▶ EXERCISE BRIEF: Output exactly, please, the lines of the records below from the one containing "t(C_m,W_\varepsilon)" through the final line.

▶ ENTRIES SHOWN:
________________
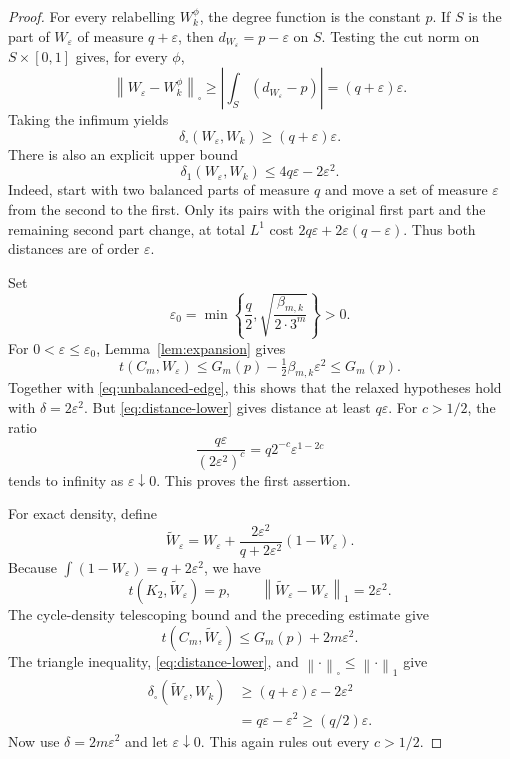 \documentclass[11pt]{article}
\theoremstyle{remark}
\newcommand{\dsq}{\delta_{\square}}
\newcommand{\norm}[1]{\left\lVert #1\right\rVert}
\newcommand{\abs}[1]{\left\lvert #1\right\rvert}
\begin{document}
\begin{proof}
For every relabelling $W_k^\phi$, the degree function is the constant
$p$. If $S$ is the part of $W_\varepsilon$ of measure
$q+\varepsilon$, then $d_{W_\varepsilon}=p-\varepsilon$ on $S$.
Testing the cut norm on $S\times[0,1]$ gives, for every $\phi$,
\[
 \norm{W_\varepsilon-W_k^\phi}_{\square}
 \geq\abs{\int_S(d_{W_\varepsilon}-p)}
 =(q+\varepsilon)\varepsilon.
\]
Taking the infimum yields
\begin{equation}\label{eq:distance-lower}
 \dsq(W_\varepsilon,W_k)\geq(q+\varepsilon)\varepsilon.
\end{equation}
There is also an explicit upper bound
\begin{equation}\label{eq:distance-upper}
 \delta_1(W_\varepsilon,W_k)
 \leq4q\varepsilon-2\varepsilon^2.
\end{equation}
Indeed, start with two balanced parts of measure $q$ and move a set
of measure $\varepsilon$ from the second to the first.
Only its pairs with the original first part and the remaining
second part change, at total $L^1$ cost
$2q\varepsilon+2\varepsilon(q-\varepsilon)$.
Thus both distances are of order $\varepsilon$.

Set
\[
 \varepsilon_0=
 \min\left\{\frac q2,
       \sqrt{\frac{\beta_{m,k}}{2\cdot3^m}}\right\}>0.
\]
For $0<\varepsilon\leq\varepsilon_0$,
Lemma~\ref{lem:expansion} gives
\[
 t(C_m,W_\varepsilon)
 \leq G_m(p)-\tfrac12\beta_{m,k}\varepsilon^2
 \leq G_m(p).
\]
Together with \eqref{eq:unbalanced-edge}, this shows that the relaxed
hypotheses hold with $\delta=2\varepsilon^2$.
But \eqref{eq:distance-lower} gives distance at least $q\varepsilon$.
For $c>1/2$, the ratio
\[
 \frac{q\varepsilon}{(2\varepsilon^2)^c}
 =q2^{-c}\varepsilon^{1-2c}
\]
tends to infinity as $\varepsilon\downarrow0$.
This proves the first assertion.

For exact density, define
\[
 \widetilde W_\varepsilon
 =W_\varepsilon+
   \frac{2\varepsilon^2}{q+2\varepsilon^2}(1-W_\varepsilon).
\]
Because $\int(1-W_\varepsilon)=q+2\varepsilon^2$, we have
\[
 t(K_2,\widetilde W_\varepsilon)=p,
 \qquad
 \norm{\widetilde W_\varepsilon-W_\varepsilon}_1
 =2\varepsilon^2.
\]
The cycle-density telescoping bound and the preceding estimate give
\[
 t(C_m,\widetilde W_\varepsilon)
 \leq G_m(p)+2m\varepsilon^2.
\]
The triangle inequality, \eqref{eq:distance-lower}, and
$\norm{\cdot}_{\square}\leq\norm{\cdot}_1$ give
\begin{align*}
 \dsq(\widetilde W_\varepsilon,W_k)
 &\geq(q+\varepsilon)\varepsilon-2\varepsilon^2\\
 &=q\varepsilon-\varepsilon^2
 \geq(q/2)\varepsilon.
\end{align*}
Now use $\delta=2m\varepsilon^2$ and let $\varepsilon\downarrow0$.
This again rules out every $c>1/2$.
\end{proof}
\end{document}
________________
▶ RESPONSE FOR THIS EXERCISE:
 t(C_m,W_\varepsilon)
 \leq G_m(p)-\tfrac12\beta_{m,k}\varepsilon^2
 \leq G_m(p).
\]
Together with \eqref{eq:unbalanced-edge}, this shows that the relaxed
hypotheses hold with $\delta=2\varepsilon^2$.
But \eqref{eq:distance-lower} gives distance at least $q\varepsilon$.
For $c>1/2$, the ratio
\[
 \frac{q\varepsilon}{(2\varepsilon^2)^c}
 =q2^{-c}\varepsilon^{1-2c}
\]
tends to infinity as $\varepsilon\downarrow0$.
This proves the first assertion.

For exact density, define
\[
 \widetilde W_\varepsilon
 =W_\varepsilon+
   \frac{2\varepsilon^2}{q+2\varepsilon^2}(1-W_\varepsilon).
\]
Because $\int(1-W_\varepsilon)=q+2\varepsilon^2$, we have
\[
 t(K_2,\widetilde W_\varepsilon)=p,
 \qquad
 \norm{\widetilde W_\varepsilon-W_\varepsilon}_1
 =2\varepsilon^2.
\]
The cycle-density telescoping bound and the preceding estimate give
\[
 t(C_m,\widetilde W_\varepsilon)
 \leq G_m(p)+2m\varepsilon^2.
\]
The triangle inequality, \eqref{eq:distance-lower}, and
$\norm{\cdot}_{\square}\leq\norm{\cdot}_1$ give
\begin{align*}
 \dsq(\widetilde W_\varepsilon,W_k)
 &\geq(q+\varepsilon)\varepsilon-2\varepsilon^2\\
 &=q\varepsilon-\varepsilon^2
 \geq(q/2)\varepsilon.
\end{align*}
Now use $\delta=2m\varepsilon^2$ and let $\varepsilon\downarrow0$.
This again rules out every $c>1/2$.
\end{proof}
\end{document}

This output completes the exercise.